» ABOUT THIS EXERCISE: Your result will be the set of lines with "datasets", copied from the material below.

» DATA EXTRACT:
§

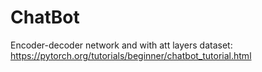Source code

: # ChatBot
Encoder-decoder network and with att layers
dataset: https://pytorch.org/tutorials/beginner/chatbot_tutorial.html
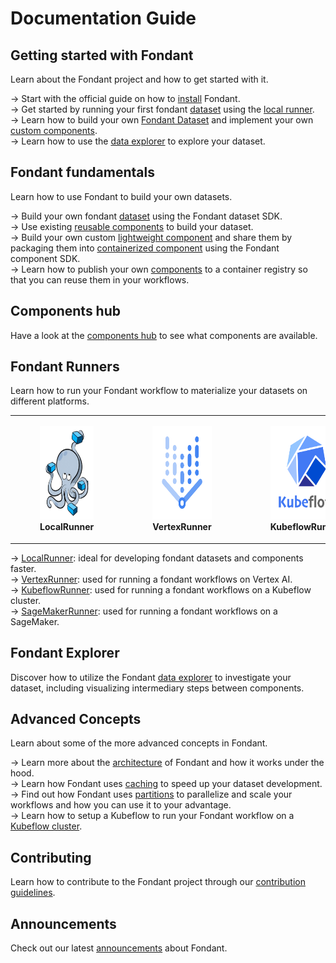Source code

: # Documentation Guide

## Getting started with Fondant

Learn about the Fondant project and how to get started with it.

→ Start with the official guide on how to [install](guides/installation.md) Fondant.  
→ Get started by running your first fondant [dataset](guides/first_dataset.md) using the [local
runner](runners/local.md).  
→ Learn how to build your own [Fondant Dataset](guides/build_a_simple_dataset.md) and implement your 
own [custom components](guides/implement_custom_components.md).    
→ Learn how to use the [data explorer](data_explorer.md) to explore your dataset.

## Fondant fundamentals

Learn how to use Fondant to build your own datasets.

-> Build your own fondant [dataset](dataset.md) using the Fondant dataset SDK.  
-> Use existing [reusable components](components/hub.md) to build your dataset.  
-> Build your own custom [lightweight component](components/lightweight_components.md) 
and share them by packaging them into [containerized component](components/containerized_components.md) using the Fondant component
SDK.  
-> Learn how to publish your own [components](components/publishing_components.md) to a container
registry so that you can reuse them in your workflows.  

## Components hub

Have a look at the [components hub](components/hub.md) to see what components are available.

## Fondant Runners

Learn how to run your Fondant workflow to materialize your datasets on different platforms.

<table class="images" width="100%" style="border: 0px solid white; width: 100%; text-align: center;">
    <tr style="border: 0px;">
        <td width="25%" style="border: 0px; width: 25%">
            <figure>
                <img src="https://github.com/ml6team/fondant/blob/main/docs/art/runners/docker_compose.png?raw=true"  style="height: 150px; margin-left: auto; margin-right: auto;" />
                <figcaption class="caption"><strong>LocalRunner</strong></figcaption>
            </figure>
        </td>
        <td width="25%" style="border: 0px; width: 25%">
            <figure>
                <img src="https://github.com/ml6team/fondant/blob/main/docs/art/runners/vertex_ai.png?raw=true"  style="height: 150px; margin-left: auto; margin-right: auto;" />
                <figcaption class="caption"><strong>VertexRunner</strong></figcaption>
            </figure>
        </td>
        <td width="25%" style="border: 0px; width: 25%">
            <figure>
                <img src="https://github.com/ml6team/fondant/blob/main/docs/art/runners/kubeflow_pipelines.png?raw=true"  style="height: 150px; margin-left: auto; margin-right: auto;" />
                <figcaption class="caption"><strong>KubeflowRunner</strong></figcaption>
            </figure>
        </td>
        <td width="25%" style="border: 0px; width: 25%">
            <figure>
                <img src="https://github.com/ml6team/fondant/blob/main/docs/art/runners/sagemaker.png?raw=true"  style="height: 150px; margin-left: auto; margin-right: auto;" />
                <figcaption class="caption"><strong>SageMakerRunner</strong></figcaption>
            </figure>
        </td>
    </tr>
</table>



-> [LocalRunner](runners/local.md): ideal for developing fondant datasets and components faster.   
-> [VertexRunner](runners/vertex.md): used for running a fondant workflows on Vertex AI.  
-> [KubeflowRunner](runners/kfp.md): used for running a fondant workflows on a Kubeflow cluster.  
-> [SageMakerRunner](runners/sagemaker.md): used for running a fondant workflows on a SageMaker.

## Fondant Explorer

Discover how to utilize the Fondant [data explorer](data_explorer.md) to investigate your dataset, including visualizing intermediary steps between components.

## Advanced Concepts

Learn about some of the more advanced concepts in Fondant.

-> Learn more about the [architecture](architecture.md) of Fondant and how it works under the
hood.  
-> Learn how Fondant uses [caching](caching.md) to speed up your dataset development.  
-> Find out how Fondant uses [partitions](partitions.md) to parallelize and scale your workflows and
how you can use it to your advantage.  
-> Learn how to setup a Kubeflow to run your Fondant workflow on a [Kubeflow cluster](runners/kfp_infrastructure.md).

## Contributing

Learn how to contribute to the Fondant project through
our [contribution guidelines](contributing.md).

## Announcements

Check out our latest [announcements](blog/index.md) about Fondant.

§

» ANSWER TO THIS PROBLEM:
Learn how to use Fondant to build your own datasets.
Learn how to run your Fondant workflow to materialize your datasets on different platforms.
-> [LocalRunner](runners/local.md): ideal for developing fondant datasets and components faster.   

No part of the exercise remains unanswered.